Théo Ceccaldi já tinha passado por este festival duas vezes; a primeira, em 2015, integrado na Orchestre National de Jazz (onde a sua forma algo anarquizante de abordar o seu instrumento deu logo nas vistas), a segunda, no ano seguinte, com o quarteto Petite Moutarde, num espectáculo devedor de influências surrealistas, acompanhando filmes de René Clair, Marcel Duchamp e Man Ray. À terceira vez, também não defraudou, com o sexteto Freaks.
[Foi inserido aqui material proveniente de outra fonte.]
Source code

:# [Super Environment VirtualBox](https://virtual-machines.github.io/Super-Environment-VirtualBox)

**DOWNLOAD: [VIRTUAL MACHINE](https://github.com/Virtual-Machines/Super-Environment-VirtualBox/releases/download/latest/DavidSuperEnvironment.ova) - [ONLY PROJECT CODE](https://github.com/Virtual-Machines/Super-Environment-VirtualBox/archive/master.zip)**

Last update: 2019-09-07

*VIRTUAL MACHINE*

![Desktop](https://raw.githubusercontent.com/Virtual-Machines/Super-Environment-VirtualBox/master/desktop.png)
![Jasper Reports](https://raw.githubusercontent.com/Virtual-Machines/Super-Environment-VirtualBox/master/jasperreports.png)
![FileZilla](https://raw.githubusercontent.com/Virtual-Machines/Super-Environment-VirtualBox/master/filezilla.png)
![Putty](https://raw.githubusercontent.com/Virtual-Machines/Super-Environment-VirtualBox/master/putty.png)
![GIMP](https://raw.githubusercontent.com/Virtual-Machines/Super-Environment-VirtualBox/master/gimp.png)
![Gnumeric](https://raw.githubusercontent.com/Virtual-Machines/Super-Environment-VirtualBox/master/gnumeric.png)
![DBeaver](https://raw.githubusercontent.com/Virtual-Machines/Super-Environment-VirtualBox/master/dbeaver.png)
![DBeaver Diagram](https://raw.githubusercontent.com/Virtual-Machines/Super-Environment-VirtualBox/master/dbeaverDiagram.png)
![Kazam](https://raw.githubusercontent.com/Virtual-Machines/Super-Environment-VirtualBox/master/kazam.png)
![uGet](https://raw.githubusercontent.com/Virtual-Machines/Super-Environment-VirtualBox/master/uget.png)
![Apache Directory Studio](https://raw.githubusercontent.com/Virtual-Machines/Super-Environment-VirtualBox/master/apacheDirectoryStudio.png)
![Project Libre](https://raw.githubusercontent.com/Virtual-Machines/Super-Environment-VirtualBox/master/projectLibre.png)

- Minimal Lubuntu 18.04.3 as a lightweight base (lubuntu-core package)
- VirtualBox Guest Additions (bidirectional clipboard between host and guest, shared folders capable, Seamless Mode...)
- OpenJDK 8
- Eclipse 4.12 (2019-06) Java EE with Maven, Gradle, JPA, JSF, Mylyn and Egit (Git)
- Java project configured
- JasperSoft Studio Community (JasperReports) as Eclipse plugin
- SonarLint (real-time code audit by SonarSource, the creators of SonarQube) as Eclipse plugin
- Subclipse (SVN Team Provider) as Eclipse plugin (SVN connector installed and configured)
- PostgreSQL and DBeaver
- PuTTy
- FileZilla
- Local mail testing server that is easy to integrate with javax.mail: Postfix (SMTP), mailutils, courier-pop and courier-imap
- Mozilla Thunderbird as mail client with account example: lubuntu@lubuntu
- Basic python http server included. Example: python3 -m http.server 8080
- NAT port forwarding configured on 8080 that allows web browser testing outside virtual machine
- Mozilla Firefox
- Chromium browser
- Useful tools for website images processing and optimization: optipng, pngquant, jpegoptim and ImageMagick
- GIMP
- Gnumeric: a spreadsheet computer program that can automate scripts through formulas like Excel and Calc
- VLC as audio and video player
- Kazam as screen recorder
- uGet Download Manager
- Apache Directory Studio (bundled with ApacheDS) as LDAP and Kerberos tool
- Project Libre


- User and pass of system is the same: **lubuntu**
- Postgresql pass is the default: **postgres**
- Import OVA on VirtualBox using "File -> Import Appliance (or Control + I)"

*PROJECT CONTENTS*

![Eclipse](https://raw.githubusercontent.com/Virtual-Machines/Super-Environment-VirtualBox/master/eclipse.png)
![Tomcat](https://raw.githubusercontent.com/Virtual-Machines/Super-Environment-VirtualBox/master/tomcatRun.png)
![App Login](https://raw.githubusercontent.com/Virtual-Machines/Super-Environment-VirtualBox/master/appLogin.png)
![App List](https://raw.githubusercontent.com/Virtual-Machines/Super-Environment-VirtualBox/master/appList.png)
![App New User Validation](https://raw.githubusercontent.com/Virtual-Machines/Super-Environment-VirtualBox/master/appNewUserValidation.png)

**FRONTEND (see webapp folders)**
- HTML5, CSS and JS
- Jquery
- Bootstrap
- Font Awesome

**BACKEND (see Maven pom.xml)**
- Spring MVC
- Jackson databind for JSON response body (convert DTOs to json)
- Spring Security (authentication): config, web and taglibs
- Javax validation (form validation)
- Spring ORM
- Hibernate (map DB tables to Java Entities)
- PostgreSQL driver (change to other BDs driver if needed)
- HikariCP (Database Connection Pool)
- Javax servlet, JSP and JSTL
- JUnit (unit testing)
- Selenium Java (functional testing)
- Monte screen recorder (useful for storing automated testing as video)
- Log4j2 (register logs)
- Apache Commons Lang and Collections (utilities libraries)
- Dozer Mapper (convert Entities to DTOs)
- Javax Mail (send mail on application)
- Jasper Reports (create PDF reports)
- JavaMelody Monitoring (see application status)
Uma parte importante do som deste grupo passa pela conjugação dos dois saxofones (Mathieu Metzger – que se divide actualmente entre este projecto e os Anabasis, de Dominique Pifarély – e Quentin Biardeau) e do violino (nas mãos do próprio Ceccaldi) que, diversas vezes, apresentam o tema em uníssono, integrando uma espécie de caravana pós-moderna, derivando a partir daí para uma miríade de possibilidades. O início do concerto ficou marcado por uma vertente devedora do Jazz-rock, embora com uma musicalidade actualizada, tendência que se escutaria por diversas vezes, o que não é de estranhar, numa abordagem aglutinadora e ecléctica, como a que é levada a cabo por estes Freaks.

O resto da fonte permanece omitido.